[Start of Attachment]

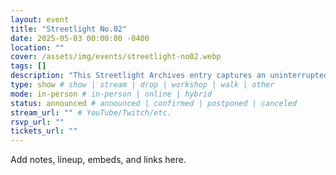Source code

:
 ```yaml
---
layout: event
title: "Streetlight No.02"
date: 2025-05-03 00:00:00 -0400
location: ""
cover: /assets/img/events/streetlight-no02.webp
tags: []
description: "This Streetlight Archives entry captures an uninterrupted view from the Manhattan Bridge, focused on the Brooklyn Bridge and lower Manhattan skyline. The ambient layer is alive with the constant thunder of the B, D, N, and Q trains, the rolling tide of traffic, and wind across the East River. A deep structural vibration ripples through the bridge — affecting both sound and video. The visuals subtly warp with every passing train, giving the footage a living, breathing tension. No added music. No narration. Just the city, shaking slightly under its own weight. Designed for quiet immersion, headphones on."
type: show # show | stream | drop | workshop | walk | other
mode: in-person # in-person | online | hybrid
status: announced # announced | confirmed | postponed | canceled
stream_url: "" # YouTube/Twitch/etc.
rsvp_url: ""
tickets_url: ""
---
```


Add notes, lineup, embeds, and links here.
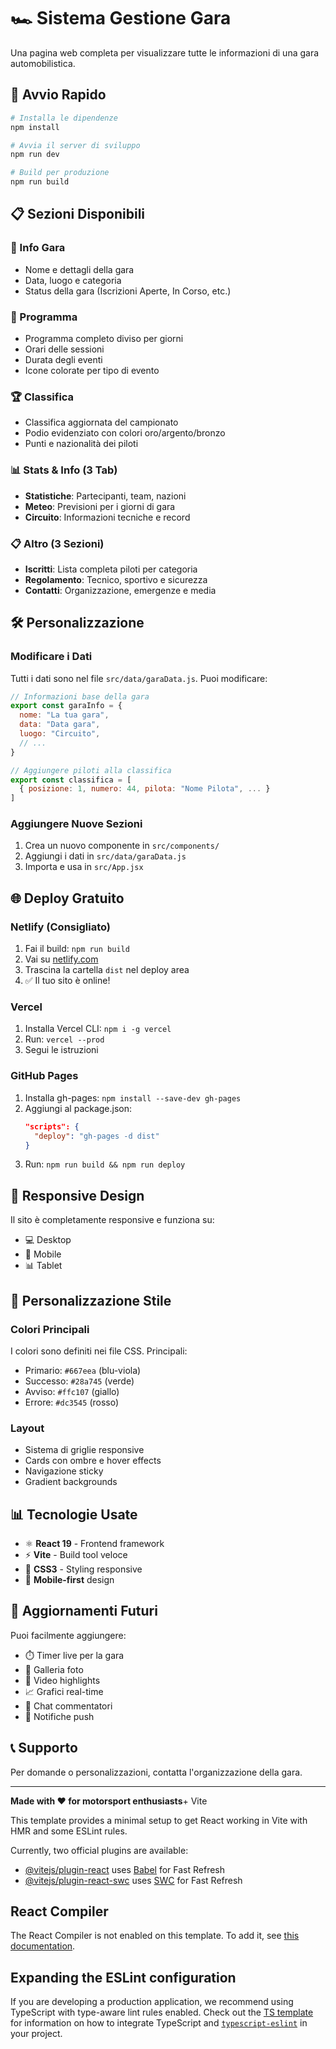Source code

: # 🏎️ Sistema Gestione Gara

Una pagina web completa per visualizzare tutte le informazioni di una gara automobilistica.

## 🚀 Avvio Rapido

```bash
# Installa le dipendenze
npm install

# Avvia il server di sviluppo
npm run dev

# Build per produzione
npm run build
```

## 📋 Sezioni Disponibili

### 🏁 Info Gara
- Nome e dettagli della gara
- Data, luogo e categoria
- Status della gara (Iscrizioni Aperte, In Corso, etc.)

### 📅 Programma
- Programma completo diviso per giorni
- Orari delle sessioni
- Durata degli eventi
- Icone colorate per tipo di evento

### 🏆 Classifica
- Classifica aggiornata del campionato
- Podio evidenziato con colori oro/argento/bronzo
- Punti e nazionalità dei piloti

### 📊 Stats & Info (3 Tab)
- **Statistiche**: Partecipanti, team, nazioni
- **Meteo**: Previsioni per i giorni di gara
- **Circuito**: Informazioni tecniche e record

### 📋 Altro (3 Sezioni)
- **Iscritti**: Lista completa piloti per categoria
- **Regolamento**: Tecnico, sportivo e sicurezza
- **Contatti**: Organizzazione, emergenze e media

## 🛠️ Personalizzazione

### Modificare i Dati
Tutti i dati sono nel file `src/data/garaData.js`. Puoi modificare:

```javascript
// Informazioni base della gara
export const garaInfo = {
  nome: "La tua gara",
  data: "Data gara",
  luogo: "Circuito",
  // ...
}

// Aggiungere piloti alla classifica
export const classifica = [
  { posizione: 1, numero: 44, pilota: "Nome Pilota", ... }
]
```

### Aggiungere Nuove Sezioni
1. Crea un nuovo componente in `src/components/`
2. Aggiungi i dati in `src/data/garaData.js`
3. Importa e usa in `src/App.jsx`

## 🌐 Deploy Gratuito

### Netlify (Consigliato)
1. Fai il build: `npm run build`
2. Vai su [netlify.com](https://netlify.com)
3. Trascina la cartella `dist` nel deploy area
4. ✅ Il tuo sito è online!

### Vercel
1. Installa Vercel CLI: `npm i -g vercel`
2. Run: `vercel --prod`
3. Segui le istruzioni

### GitHub Pages
1. Installa gh-pages: `npm install --save-dev gh-pages`
2. Aggiungi al package.json:
   ```json
   "scripts": {
     "deploy": "gh-pages -d dist"
   }
   ```
3. Run: `npm run build && npm run deploy`

## 📱 Responsive Design

Il sito è completamente responsive e funziona su:
- 💻 Desktop
- 📱 Mobile
- 📊 Tablet

## 🎨 Personalizzazione Stile

### Colori Principali
I colori sono definiti nei file CSS. Principali:
- Primario: `#667eea` (blu-viola)
- Successo: `#28a745` (verde)
- Avviso: `#ffc107` (giallo)
- Errore: `#dc3545` (rosso)

### Layout
- Sistema di griglie responsive
- Cards con ombre e hover effects
- Navigazione sticky
- Gradient backgrounds

## 📊 Tecnologie Usate

- ⚛️ **React 19** - Frontend framework
- ⚡ **Vite** - Build tool veloce
- 🎨 **CSS3** - Styling responsive
- 📱 **Mobile-first** design

## 🔄 Aggiornamenti Futuri

Puoi facilmente aggiungere:
- ⏱️ Timer live per la gara
- 📸 Galleria foto
- 🎥 Video highlights
- 📈 Grafici real-time
- 💬 Chat commentatori
- 🔔 Notifiche push

## 📞 Supporto

Per domande o personalizzazioni, contatta l'organizzazione della gara.

---

**Made with ❤️ for motorsport enthusiasts**+ Vite

This template provides a minimal setup to get React working in Vite with HMR and some ESLint rules.

Currently, two official plugins are available:

- [@vitejs/plugin-react](https://github.com/vitejs/vite-plugin-react/blob/main/packages/plugin-react) uses [Babel](https://babeljs.io/) for Fast Refresh
- [@vitejs/plugin-react-swc](https://github.com/vitejs/vite-plugin-react/blob/main/packages/plugin-react-swc) uses [SWC](https://swc.rs/) for Fast Refresh

## React Compiler

The React Compiler is not enabled on this template. To add it, see [this documentation](https://react.dev/learn/react-compiler/installation).

## Expanding the ESLint configuration

If you are developing a production application, we recommend using TypeScript with type-aware lint rules enabled. Check out the [TS template](https://github.com/vitejs/vite/tree/main/packages/create-vite/template-react-ts) for information on how to integrate TypeScript and [`typescript-eslint`](https://typescript-eslint.io) in your project.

[End of Attachment]

Required action - Among the lines above, find those with the string "Sistema" and copy them.

Written answer -
: # 🏎️ Sistema Gestione Gara
- Sistema di griglie responsive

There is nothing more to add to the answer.